Peterborough is all thumbs… green thumbs that is.
When it comes to rolling up their sleeves and planting to grow their own food, community members certainly dig gardening.
And it’s happening full-bloom in the company of neighbours, as citizens are nurturing relationships along with the fruits and vegetables they tend to in various shared spaces throughout the community.
Peterborough has the highest number of community gardens per capita in the country.
There are 47 community gardens in Peterborough county and city and interest in the activity continues to grow each year. The community garden movement is thriving.
“Eating healthy, fresh food is great but getting outside, exercising and getting more fresh air — people identify that’s good for them both physically and mentally.”

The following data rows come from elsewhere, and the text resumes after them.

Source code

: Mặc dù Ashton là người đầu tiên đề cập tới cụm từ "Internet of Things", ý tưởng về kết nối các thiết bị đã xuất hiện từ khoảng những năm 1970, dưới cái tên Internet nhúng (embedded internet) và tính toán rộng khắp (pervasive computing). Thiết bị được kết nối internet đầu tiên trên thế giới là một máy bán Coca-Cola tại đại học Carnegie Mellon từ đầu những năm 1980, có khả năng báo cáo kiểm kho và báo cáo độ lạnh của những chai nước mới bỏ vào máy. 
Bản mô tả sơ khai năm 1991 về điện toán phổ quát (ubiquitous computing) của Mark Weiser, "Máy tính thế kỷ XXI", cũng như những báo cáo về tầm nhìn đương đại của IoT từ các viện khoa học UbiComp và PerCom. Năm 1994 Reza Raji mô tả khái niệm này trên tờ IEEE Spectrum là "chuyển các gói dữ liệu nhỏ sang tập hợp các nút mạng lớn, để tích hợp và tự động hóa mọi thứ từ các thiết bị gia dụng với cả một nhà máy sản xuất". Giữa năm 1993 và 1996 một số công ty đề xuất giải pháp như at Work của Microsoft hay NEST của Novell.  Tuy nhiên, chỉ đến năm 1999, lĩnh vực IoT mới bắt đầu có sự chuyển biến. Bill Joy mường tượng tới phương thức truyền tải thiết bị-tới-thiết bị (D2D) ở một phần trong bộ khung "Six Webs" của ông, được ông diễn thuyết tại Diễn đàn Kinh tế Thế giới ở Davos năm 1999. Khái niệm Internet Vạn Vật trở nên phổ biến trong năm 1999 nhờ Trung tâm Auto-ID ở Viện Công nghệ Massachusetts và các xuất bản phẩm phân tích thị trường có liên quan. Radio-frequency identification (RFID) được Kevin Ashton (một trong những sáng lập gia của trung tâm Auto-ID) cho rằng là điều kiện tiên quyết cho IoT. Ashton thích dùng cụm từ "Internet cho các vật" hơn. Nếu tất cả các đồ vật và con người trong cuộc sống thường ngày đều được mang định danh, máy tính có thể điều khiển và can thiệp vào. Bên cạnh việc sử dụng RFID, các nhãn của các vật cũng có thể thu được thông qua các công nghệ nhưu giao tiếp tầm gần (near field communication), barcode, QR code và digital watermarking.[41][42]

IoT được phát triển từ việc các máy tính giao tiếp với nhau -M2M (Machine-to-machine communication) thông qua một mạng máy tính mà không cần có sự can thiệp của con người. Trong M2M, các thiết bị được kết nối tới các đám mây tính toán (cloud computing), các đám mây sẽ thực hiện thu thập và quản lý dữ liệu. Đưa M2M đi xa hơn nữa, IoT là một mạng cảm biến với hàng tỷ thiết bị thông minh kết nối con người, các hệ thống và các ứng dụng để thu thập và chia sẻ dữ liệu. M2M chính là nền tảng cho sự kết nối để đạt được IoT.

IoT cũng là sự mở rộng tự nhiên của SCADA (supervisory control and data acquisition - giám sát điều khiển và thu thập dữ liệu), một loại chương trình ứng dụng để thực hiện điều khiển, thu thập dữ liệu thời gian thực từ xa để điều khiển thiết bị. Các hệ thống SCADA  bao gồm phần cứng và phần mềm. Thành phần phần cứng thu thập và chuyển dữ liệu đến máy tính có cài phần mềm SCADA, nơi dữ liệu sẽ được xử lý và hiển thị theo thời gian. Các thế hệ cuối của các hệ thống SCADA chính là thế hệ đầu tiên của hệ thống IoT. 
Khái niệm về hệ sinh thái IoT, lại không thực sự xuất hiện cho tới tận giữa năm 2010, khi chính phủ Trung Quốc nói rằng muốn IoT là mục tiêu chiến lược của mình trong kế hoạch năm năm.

Nourish just finished a series of education sessions about growing fruits and vegetables. The series targeted elevating the interest in growing food and providing citizens with the impetus and skills to garden.
There are health benefits of community gardening for individuals and the overall neighbourhood alike, Jill Bishop, community food cultivator with Nourish, recently told Electric City Magazine.
“Eating healthy, fresh food is great but getting outside, exercising and getting more fresh air — people identify that’s good for them both physically and mentally,” Jill says.
Community gardens bring people together and help ease isolation and promote emotional well-being, she adds.
Gardeners have identified other reasons why they enjoy being involved in community gardens such as getting to know their neighbours and changing their community for the better.
By increasing the number of local community gardeners and available garden space, families and individuals are able to grow fresh, healthy produce for very little money, green previously under-used areas and work together to enhance the communities in which they live.
Meanwhile, with a growing interest in the origin of the food that winds up on family dinner tables, community gardens remove that element of mystery.
Naturally, they also provide a source of nourishment that’s cost-effective. “A lot of people have trouble affording fresh and healthy food so this can help them supplement their budget in that sense,” Jill notes.
Several of the gardens also have donation plots that contribute fresh foods to community organizations and food banks.
Many of Peterborough’s community gardens are located on public property. A few years ago, Nourish worked with 10 daycares to add gardens at their locations for use in their programs.
The city’s community gardens have more than 500 plots and about 1,000 gardeners who utilize them. The average plot is 10 feet x 10 feet. Costs vary from $5 to $25 for the season.